# Scikit-multiflow

`scikit-multiflow` is an open source framework for multi-output/multi-label
and stream data mining. It is being developed by  **Télécom ParisTech**,
**École Polytechique** and the **University of Waikato**. For more details,
please visit the page of the [framework](https://scikit-multiflow.github.io/).

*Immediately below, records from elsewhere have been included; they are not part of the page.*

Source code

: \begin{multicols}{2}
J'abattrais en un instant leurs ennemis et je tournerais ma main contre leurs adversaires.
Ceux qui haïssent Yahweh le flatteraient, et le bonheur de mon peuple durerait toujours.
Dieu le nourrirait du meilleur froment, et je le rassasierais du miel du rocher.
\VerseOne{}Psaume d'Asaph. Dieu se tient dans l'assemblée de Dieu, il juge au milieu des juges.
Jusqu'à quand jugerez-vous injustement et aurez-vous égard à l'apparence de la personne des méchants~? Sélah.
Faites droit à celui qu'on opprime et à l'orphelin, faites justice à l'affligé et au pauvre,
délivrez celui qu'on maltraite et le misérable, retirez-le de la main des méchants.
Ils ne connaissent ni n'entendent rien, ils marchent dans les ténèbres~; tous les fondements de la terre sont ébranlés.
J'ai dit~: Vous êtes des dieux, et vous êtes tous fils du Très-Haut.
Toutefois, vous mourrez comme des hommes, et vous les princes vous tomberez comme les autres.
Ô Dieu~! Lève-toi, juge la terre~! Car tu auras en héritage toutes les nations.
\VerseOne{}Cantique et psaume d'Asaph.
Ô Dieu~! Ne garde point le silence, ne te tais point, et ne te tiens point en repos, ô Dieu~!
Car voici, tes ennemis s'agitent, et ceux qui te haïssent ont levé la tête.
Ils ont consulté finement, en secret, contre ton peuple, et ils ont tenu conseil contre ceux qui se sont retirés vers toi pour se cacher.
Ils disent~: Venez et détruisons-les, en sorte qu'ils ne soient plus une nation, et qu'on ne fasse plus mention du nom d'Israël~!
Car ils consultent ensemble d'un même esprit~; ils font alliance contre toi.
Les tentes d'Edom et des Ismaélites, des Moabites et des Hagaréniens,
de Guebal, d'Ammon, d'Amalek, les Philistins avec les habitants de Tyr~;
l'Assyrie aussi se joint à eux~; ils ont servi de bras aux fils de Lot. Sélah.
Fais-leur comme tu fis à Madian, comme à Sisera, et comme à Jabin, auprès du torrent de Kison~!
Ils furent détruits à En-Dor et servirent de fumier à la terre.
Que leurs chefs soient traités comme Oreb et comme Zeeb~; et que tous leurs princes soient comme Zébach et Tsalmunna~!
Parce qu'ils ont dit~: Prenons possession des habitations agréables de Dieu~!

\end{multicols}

### Classification in Data Streams

The goal is making predictions in a data stream using the `scikit-multiflow`
framework. In this notebook we will use two stream classifiers on the 
`Electricity` dataset:

- kNN
- Hoeffding Tree

### Evaluation

The following piece of code evaluates classifiers and gives the online
visualization. It computes the current and global values for `accuracy` and
`kappa`. The "current" value of a selected evaluation measure represents the
performance of the model on the current window and the "global" value
represents the performance of the model on the whole data stream.
`EvaluatePrequential` also gives the summary of evaluation showing the
`Evaluation Time`.

In [1]:
%matplotlib notebook

In [None]:
from skmultiflow.trees import HoeffdingTreeClassifier
from skmultiflow.lazy import KNNClassifier
from skmultiflow.evaluation.evaluate_prequential import EvaluatePrequential
from skmultiflow.data.file_stream import FileStream

import matplotlib as plt

plt.interactive(True)


# Create a stream
stream = FileStream("./elec.csv")
stream.prepare_for_use()   # Not required for v0.5.0+

# Instantiate the KNNClassifier and HoeffdingTreeClassifier
h = [
        KNNClassifier(n_neighbors=10, max_window_size=100, leaf_size=30),
        HoeffdingTreeClassifier()
     ]

# Setup the evaluator
evaluator = EvaluatePrequential(pretrain_size=1000,
                                max_samples=20000,
                                show_plot=True, 
                                metrics=['accuracy', 'kappa'], 
                                batch_size=1)

# Run
evaluator.evaluate(stream=stream, model=h, model_names=["kNN", "HT"])